:: Materials provided
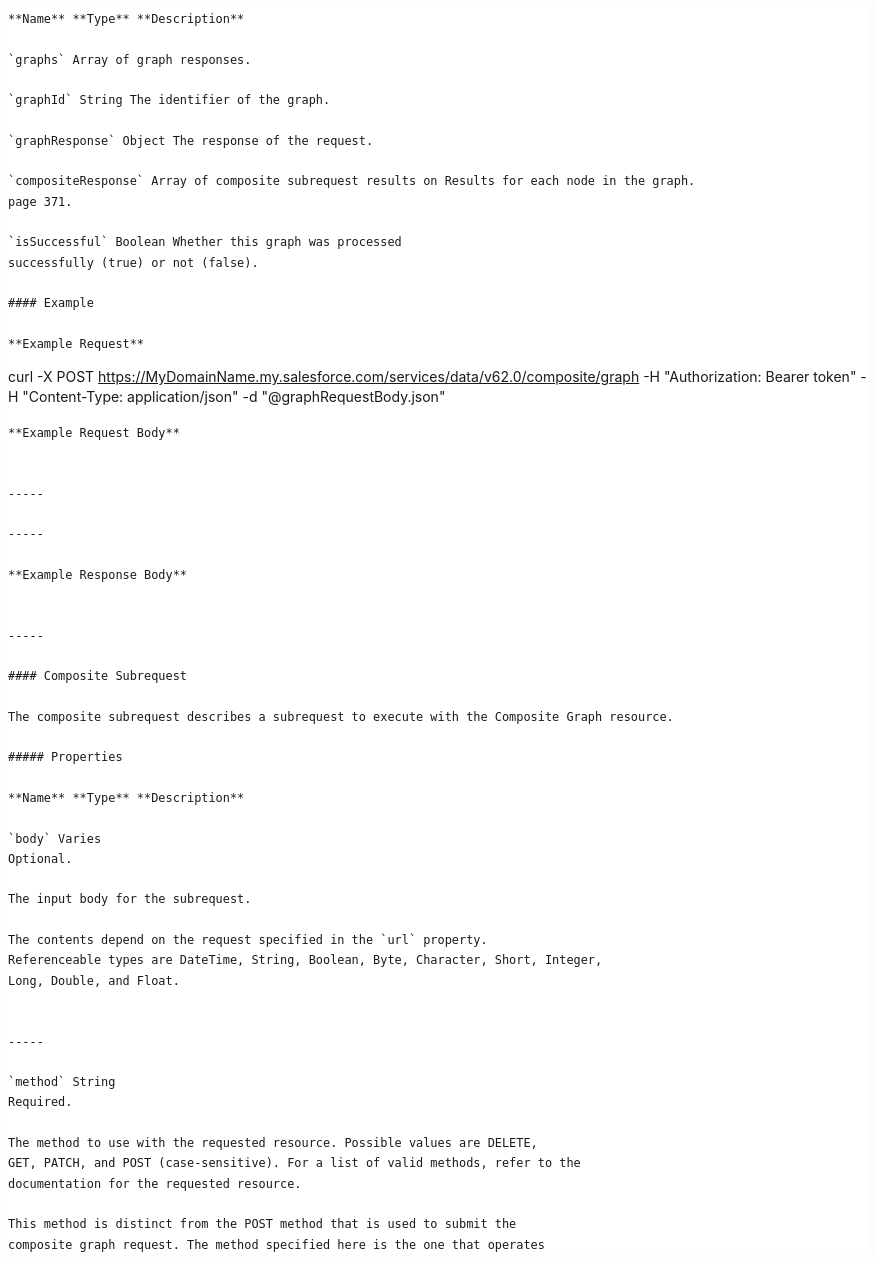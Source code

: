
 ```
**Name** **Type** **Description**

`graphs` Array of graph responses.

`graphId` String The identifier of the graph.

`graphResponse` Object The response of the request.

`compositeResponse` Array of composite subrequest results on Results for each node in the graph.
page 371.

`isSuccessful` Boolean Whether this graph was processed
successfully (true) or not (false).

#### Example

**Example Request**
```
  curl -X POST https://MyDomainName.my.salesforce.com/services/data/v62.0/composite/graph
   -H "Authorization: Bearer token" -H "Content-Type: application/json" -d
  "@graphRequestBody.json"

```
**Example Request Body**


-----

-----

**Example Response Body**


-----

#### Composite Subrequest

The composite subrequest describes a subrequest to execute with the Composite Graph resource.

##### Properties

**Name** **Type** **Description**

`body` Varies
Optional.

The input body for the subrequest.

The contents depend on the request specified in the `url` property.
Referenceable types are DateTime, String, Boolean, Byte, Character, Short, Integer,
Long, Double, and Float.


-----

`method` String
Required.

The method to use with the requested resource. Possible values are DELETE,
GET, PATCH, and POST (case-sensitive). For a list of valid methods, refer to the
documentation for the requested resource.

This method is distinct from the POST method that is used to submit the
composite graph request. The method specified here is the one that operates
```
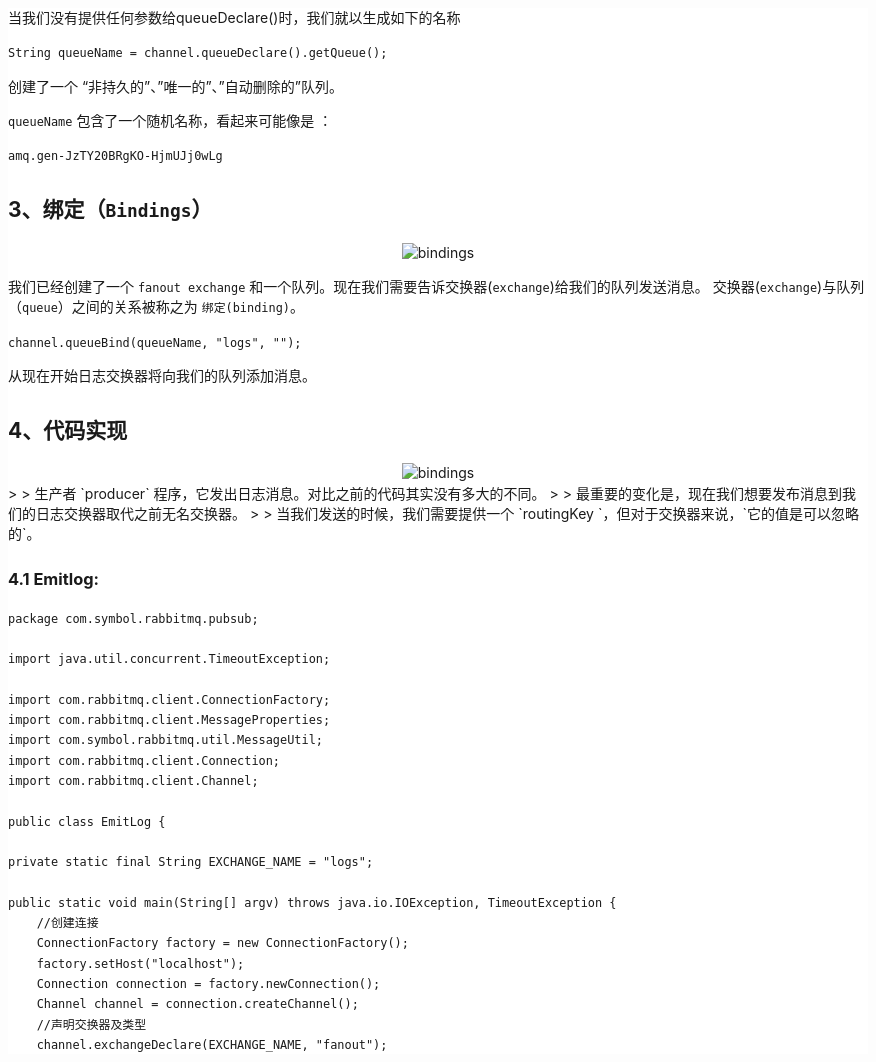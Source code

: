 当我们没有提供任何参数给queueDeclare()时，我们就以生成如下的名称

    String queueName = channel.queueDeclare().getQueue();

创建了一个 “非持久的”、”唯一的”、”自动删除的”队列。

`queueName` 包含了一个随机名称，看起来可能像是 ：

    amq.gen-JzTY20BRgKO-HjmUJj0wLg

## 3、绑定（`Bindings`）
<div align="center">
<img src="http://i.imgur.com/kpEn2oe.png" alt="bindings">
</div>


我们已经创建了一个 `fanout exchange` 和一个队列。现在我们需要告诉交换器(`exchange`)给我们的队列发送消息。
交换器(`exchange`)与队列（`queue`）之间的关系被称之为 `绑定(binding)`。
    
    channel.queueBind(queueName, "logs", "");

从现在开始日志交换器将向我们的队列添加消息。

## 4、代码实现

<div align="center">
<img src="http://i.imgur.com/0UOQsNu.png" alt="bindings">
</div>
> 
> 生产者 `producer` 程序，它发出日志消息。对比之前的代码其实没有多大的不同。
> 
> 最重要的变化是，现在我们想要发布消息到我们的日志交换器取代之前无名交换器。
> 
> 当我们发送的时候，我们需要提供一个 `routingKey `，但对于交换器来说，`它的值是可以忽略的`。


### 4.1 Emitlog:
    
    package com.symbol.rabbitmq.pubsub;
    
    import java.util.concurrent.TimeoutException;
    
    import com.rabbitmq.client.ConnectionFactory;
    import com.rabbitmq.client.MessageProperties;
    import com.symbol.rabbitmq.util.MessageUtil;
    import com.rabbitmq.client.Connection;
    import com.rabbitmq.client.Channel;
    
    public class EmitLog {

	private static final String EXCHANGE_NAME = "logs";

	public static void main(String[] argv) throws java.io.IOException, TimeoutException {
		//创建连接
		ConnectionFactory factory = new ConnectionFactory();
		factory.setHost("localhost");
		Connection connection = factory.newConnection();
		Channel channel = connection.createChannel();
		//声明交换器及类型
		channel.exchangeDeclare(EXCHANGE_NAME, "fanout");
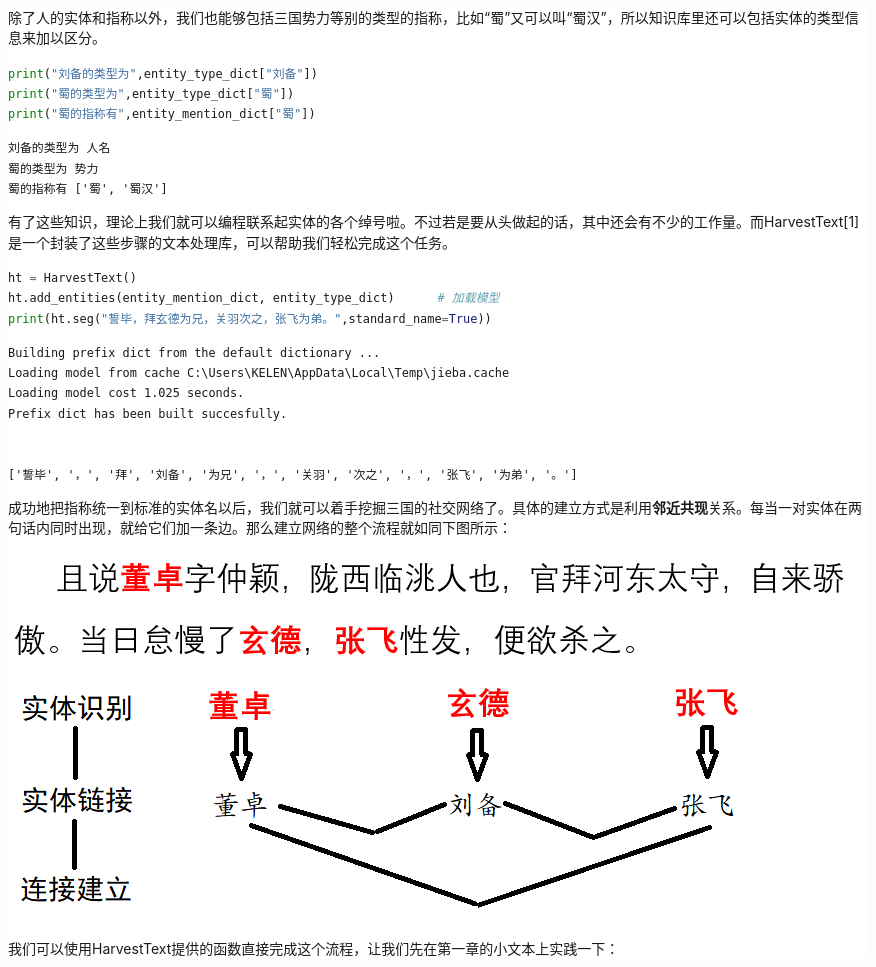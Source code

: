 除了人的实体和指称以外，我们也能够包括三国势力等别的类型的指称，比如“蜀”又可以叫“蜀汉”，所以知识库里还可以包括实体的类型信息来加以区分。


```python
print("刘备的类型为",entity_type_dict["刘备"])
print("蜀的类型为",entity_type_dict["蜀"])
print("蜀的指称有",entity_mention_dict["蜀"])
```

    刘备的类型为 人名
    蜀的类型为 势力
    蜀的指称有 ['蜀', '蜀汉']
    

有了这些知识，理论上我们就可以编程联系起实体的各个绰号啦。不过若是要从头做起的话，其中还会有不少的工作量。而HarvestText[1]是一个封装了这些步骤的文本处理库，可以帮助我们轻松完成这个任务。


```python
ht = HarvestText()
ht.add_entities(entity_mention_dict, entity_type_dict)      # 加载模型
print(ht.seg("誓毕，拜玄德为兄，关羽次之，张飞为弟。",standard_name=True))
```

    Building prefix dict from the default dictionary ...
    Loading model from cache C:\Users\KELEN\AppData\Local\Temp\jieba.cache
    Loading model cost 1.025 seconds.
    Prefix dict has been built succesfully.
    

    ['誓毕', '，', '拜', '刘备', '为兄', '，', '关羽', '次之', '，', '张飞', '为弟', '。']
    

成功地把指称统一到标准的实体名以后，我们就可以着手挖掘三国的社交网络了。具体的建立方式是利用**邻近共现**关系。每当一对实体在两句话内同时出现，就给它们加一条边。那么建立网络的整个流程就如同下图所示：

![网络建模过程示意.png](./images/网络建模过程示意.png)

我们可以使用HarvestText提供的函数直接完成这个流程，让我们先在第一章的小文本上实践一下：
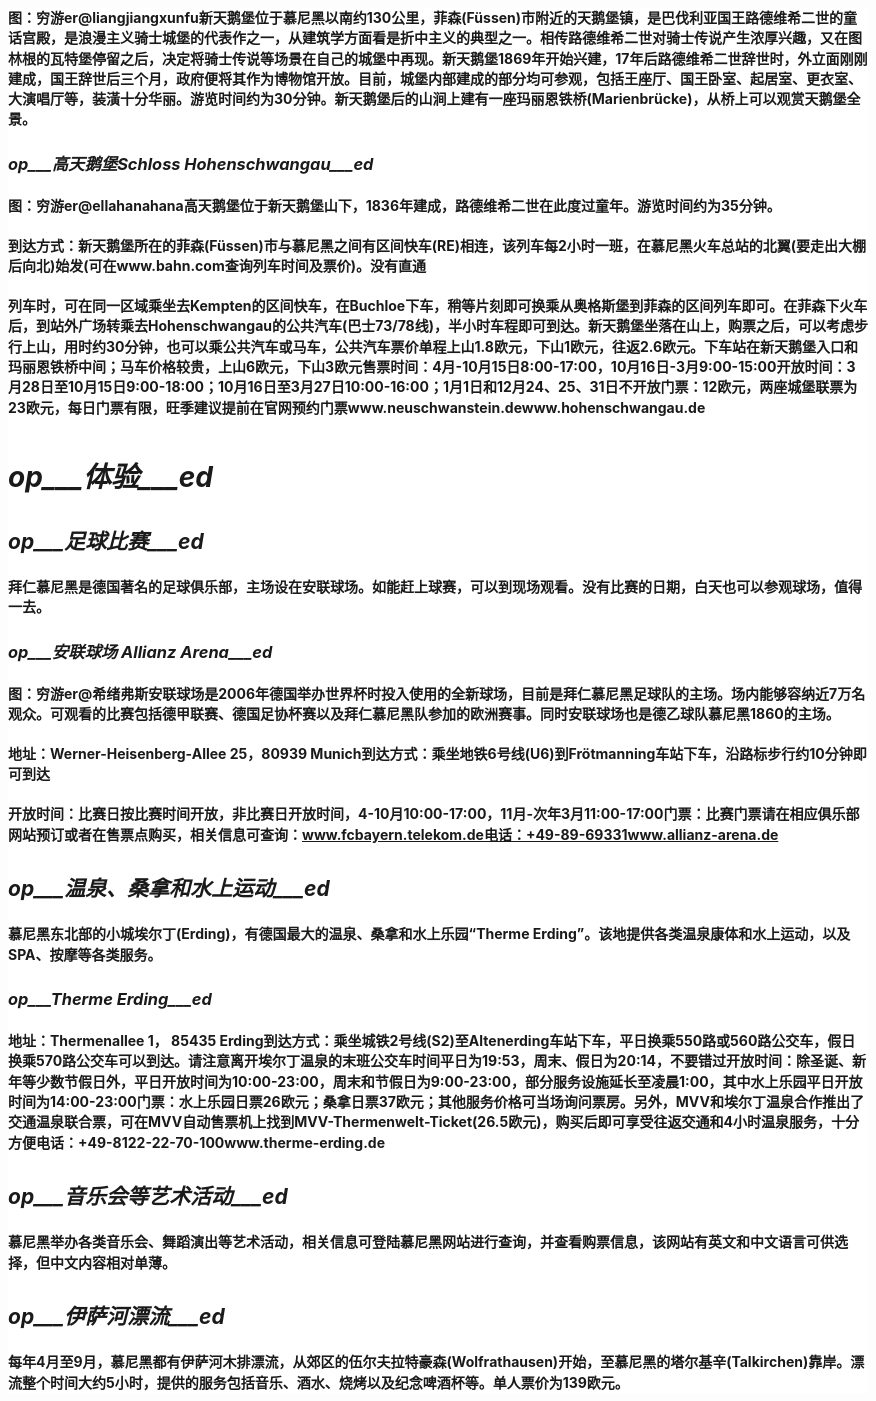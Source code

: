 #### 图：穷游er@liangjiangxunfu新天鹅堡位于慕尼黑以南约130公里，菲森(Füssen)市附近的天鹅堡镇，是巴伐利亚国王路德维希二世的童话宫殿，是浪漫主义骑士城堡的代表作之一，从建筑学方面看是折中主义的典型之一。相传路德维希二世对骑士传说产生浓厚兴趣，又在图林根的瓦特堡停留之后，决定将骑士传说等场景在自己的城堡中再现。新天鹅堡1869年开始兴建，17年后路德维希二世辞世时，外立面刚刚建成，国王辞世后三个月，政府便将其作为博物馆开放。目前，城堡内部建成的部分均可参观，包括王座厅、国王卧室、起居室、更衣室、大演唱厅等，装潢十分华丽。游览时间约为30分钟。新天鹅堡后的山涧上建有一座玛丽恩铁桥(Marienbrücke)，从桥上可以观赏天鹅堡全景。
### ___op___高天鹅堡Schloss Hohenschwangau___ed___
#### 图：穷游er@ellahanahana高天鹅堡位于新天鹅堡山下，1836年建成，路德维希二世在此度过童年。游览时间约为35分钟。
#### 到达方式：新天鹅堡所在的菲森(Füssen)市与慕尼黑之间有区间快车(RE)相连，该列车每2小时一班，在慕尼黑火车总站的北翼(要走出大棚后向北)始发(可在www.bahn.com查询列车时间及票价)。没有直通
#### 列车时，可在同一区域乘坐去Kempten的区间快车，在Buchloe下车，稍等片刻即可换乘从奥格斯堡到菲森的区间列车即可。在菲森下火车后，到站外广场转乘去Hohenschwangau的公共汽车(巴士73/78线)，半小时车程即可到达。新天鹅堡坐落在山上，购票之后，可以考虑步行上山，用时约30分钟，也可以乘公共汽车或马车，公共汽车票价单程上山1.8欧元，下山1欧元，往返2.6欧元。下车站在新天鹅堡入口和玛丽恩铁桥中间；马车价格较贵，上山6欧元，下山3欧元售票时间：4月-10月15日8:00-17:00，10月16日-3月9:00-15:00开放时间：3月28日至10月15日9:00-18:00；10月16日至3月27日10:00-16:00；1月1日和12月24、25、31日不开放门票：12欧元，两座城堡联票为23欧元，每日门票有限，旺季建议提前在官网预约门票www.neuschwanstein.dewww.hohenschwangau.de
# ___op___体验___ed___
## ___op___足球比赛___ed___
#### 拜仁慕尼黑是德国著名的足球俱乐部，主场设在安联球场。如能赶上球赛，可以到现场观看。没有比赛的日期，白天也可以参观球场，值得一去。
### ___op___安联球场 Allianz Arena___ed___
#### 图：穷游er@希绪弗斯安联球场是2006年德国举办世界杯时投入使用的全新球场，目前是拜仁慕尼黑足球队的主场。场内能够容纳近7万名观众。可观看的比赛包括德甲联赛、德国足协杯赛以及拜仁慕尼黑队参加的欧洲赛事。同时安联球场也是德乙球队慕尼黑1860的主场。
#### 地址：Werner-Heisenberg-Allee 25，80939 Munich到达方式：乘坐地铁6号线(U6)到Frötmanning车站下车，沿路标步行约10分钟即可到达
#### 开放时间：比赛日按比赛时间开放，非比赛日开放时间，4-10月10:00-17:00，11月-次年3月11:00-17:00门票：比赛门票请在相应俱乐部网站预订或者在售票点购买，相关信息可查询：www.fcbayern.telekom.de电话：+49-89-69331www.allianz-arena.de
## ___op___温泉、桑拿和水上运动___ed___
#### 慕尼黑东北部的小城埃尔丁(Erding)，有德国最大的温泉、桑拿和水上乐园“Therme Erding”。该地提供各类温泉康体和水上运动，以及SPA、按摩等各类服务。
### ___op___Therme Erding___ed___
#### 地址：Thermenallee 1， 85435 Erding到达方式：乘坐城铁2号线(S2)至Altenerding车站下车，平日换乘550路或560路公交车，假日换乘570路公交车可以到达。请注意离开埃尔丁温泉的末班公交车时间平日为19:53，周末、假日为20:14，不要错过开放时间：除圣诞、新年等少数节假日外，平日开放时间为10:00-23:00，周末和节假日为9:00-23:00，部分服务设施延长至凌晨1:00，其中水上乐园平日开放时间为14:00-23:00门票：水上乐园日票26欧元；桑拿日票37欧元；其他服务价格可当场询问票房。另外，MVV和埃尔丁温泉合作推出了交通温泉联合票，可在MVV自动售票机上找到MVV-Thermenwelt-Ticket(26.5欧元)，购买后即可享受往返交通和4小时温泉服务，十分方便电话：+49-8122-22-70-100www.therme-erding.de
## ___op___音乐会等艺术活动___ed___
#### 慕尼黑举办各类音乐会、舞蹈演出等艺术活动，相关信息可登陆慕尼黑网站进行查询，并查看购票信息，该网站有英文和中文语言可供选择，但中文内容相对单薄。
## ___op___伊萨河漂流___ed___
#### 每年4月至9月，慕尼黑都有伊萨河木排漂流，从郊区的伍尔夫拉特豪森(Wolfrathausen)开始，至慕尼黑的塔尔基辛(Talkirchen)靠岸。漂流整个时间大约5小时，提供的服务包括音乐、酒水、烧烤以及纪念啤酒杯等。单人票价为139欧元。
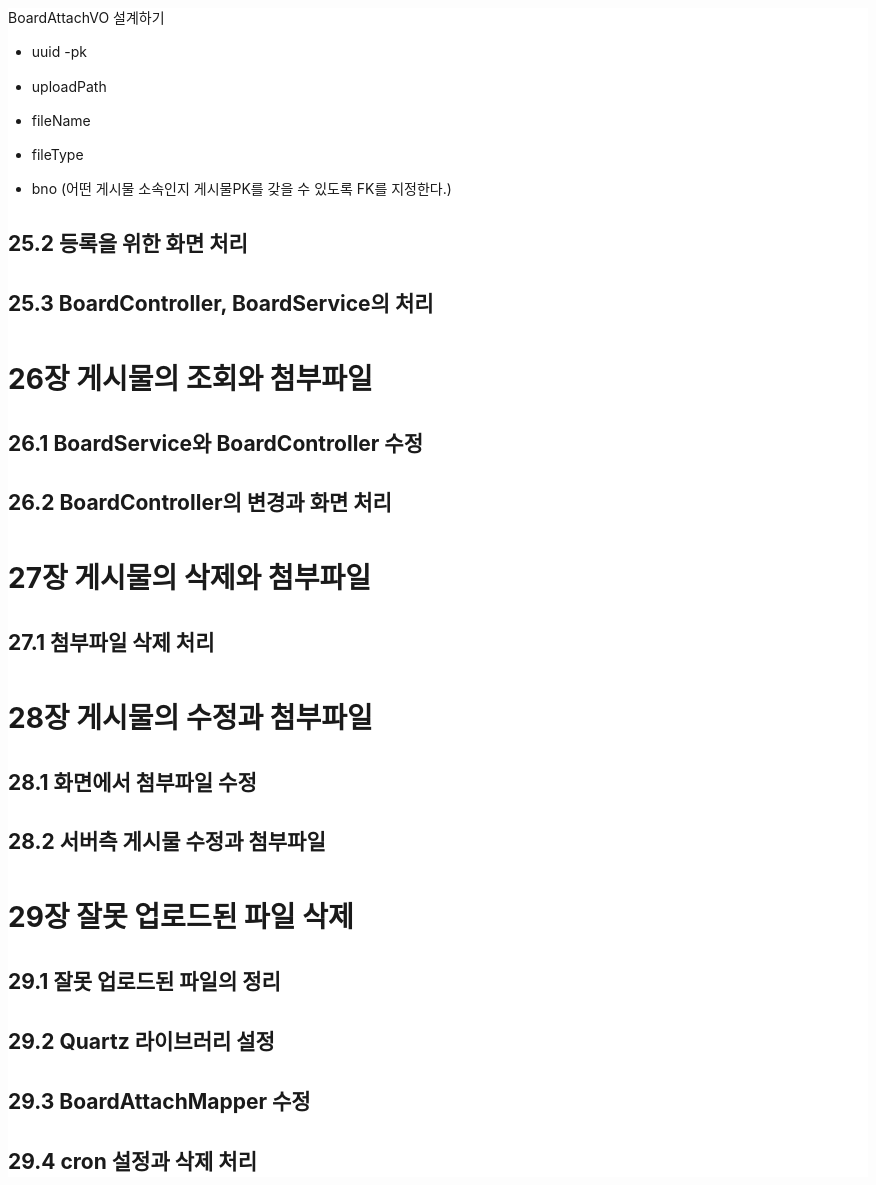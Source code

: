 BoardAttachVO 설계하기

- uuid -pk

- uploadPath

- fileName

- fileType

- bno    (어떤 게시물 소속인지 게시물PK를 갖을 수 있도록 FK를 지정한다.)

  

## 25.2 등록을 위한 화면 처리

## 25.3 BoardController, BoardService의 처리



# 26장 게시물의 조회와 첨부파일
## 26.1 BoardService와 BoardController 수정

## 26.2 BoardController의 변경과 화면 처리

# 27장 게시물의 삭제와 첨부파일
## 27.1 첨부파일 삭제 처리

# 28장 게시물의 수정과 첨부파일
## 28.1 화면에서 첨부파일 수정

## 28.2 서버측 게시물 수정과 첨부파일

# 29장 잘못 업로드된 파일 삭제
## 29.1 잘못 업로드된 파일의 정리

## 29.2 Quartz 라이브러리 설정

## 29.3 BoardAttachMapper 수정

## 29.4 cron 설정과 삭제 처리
::::
What is required: Using the entries above, return each line in which the word "symbol" occurs.

Task result:
    package com.symbol.rabbitmq.pubsub;
    import com.symbol.rabbitmq.util.MessageUtil;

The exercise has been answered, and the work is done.